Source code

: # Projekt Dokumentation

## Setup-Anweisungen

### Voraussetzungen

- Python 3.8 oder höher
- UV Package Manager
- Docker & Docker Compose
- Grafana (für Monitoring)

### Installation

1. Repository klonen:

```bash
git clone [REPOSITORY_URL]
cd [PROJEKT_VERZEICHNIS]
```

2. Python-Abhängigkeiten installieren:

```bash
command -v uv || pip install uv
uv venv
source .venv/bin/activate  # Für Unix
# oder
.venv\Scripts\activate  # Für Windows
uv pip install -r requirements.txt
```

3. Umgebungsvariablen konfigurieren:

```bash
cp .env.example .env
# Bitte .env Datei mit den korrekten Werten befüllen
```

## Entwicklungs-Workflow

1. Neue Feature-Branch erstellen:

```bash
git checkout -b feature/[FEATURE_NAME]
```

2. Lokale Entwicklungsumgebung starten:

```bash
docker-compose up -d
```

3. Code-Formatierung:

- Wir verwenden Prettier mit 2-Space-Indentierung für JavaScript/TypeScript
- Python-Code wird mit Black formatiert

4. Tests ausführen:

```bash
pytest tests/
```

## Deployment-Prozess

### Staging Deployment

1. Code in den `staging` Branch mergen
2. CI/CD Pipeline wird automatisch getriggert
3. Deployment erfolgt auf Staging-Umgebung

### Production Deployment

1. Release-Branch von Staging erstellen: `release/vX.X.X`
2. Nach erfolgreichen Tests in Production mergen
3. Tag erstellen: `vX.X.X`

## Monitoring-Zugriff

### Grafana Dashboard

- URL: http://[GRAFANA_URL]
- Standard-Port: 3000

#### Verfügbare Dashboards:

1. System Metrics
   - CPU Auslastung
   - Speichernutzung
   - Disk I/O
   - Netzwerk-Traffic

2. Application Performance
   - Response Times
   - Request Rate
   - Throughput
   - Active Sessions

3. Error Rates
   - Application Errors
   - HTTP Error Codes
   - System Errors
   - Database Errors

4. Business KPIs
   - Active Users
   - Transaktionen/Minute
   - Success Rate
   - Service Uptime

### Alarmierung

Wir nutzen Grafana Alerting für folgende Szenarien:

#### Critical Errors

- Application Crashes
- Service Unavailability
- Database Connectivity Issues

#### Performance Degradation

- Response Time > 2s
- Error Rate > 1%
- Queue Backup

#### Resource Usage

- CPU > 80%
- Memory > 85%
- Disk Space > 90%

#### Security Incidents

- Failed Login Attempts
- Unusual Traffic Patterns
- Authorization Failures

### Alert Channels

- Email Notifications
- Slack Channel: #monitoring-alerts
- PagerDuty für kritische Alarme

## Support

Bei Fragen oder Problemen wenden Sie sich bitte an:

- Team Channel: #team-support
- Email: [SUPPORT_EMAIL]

# # #

What this task involves >> Copy the lines of the data above exactly as written, beginning with the line containing "2. Application Performance" and ending with the line containing "### Alarmierung", and leave out all other lines.

Answer to this task >>
2. Application Performance
   - Response Times
   - Request Rate
   - Throughput
   - Active Sessions

3. Error Rates
   - Application Errors
   - HTTP Error Codes
   - System Errors
   - Database Errors

4. Business KPIs
   - Active Users
   - Transaktionen/Minute
   - Success Rate
   - Service Uptime

### Alarmierung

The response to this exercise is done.